Nixon’s Justice Department initially persuaded a federal judge to order the newspaper to stop publishing the articles, claiming a breach of national security. But the Supreme Court quickly ruled the government had not met a high enough standard of irreparable harm, and publication resumed.
Nixon then authorized G. Gordon Liddy and E. Howard Hunt to prevent future leaks. The president’s “plumbers” were caught burglarizing Ellsberg’s Beverly Hills psychiatrist’s office before their notorious 1972 break-in of the Democratic Party’s national headquarters at the Watergate Hotel led to Nixon’s downfall and disgrace.
The publicizing of the Pentagon Papers helped shorten the war and, for the next 50 years, Ellsberg – as a lobbyist, lecturer, writer and participant in acts of peaceful protest and resistance – continued advocating for free speech while battling the existential danger of nuclear weapons and mutually-assured destruction.
With Putin’s threats of nuclear weapons during Russia’s attempted suppression of Ukraine and the more recent Middle East menace of the misadventures of the current administration, one unable to comprehend nuance and negotiations, Ellsberg’s work is vitally relevant today.
And now, Trump is doing a victory lap for reopening the Strait of Hormuz… while leaving the nuclear issue nightmare in limbo.
The culmination of the Strategic Arms Limitations Talks (SALT), renamed the Strategic Arms Reduction Treaties (START), between the United States and the Soviet Union’s successor states of Russia, Belarus, Ukraine, and Kazakhstan, went into effect on December 5, 1994, and barred its signatories from deploying more than 6,000 nuclear warheads and 1,600 intercontinental ballistic missiles.

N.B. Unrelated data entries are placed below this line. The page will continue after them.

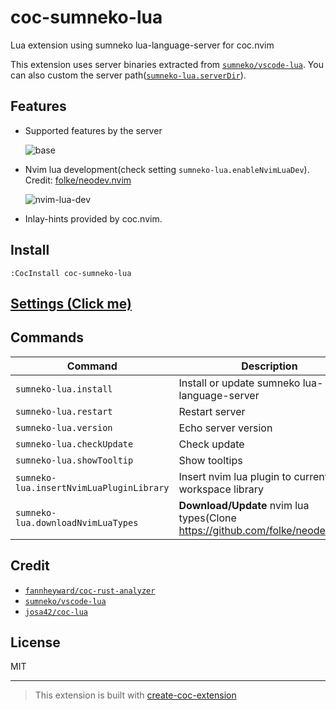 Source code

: # coc-sumneko-lua

Lua extension using sumneko lua-language-server for coc.nvim

This extension uses server binaries extracted from [`sumneko/vscode-lua`](https://github.com/sumneko/vscode-lua).
You can also custom the server path([`sumneko-lua.serverDir`](https://github.com/xiyaowong/coc-sumneko-lua/blob/main/settings.md#sumneko-luaserverdir)).

## Features

- Supported features by the server

  ![base](https://user-images.githubusercontent.com/47070852/133086083-a5357ca3-ada6-46d9-953f-f86026c137e4.png)

- Nvim lua development(check setting `sumneko-lua.enableNvimLuaDev`). Credit: [folke/neodev.nvim](https://github.com/folke/neodev.nvim)

  ![nvim-lua-dev](https://user-images.githubusercontent.com/47070852/133085674-2310670d-6129-4aac-86ea-0e475bf09b25.gif)

- Inlay-hints provided by coc.nvim.

## Install

`:CocInstall coc-sumneko-lua`

## [Settings (Click me)](settings.md)

## Commands

| Command                                  | Description                                                                    |
| ---------------------------------------- | ------------------------------------------------------------------------------ |
| `sumneko-lua.install`                    | Install or update sumneko lua-language-server                                  |
| `sumneko-lua.restart`                    | Restart server                                                                 |
| `sumneko-lua.version`                    | Echo server version                                                            |
| `sumneko-lua.checkUpdate`                | Check update                                                                   |
| `sumneko-lua.showTooltip`                | Show tooltips                                                                  |
| `sumneko-lua.insertNvimLuaPluginLibrary` | Insert nvim lua plugin to current workspace library                            |
| `sumneko-lua.downloadNvimLuaTypes`       | **Download/Update** nvim lua types(Clone https://github.com/folke/neodev.nvim) |

## Credit

- [`fannheyward/coc-rust-analyzer`](https://github.com/fannheyward/coc-rust-analyzer)
- [`sumneko/vscode-lua`](https://github.com/sumneko/vscode-lua)
- [`josa42/coc-lua`](https://github.com/josa42/coc-lua)

## License

MIT

---

> This extension is built with [create-coc-extension](https://github.com/fannheyward/create-coc-extension)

Upon its expiration in 2009, the New START extended reductions through February 2026. Although Russia officially suspended its participation a year following its invasion of Ukraine, it continued to adhere to the numerical terms of the treaty.
On February 5, 2026, New START officially expired, leaving no constraints on Russian or American nukes.
Intersecting crises of economic injustice, environmental catastrophe, technology inequalities, racism, and rampant white nationalism feeding into further geopolitical and energy upheavals with the sociopathic leaderships of Putin and Trump, Iran’s Ayatollah Mojtaba Khamenei and Netanyahu, Kim Jung Un and Mohammed bin Salman and more pose a major threat to humanity’s survival.
These are further aggravated by the advent of unregulated A.I. data-collection and escalating crackdowns on free speech and the press in the name of improved corporate and national security.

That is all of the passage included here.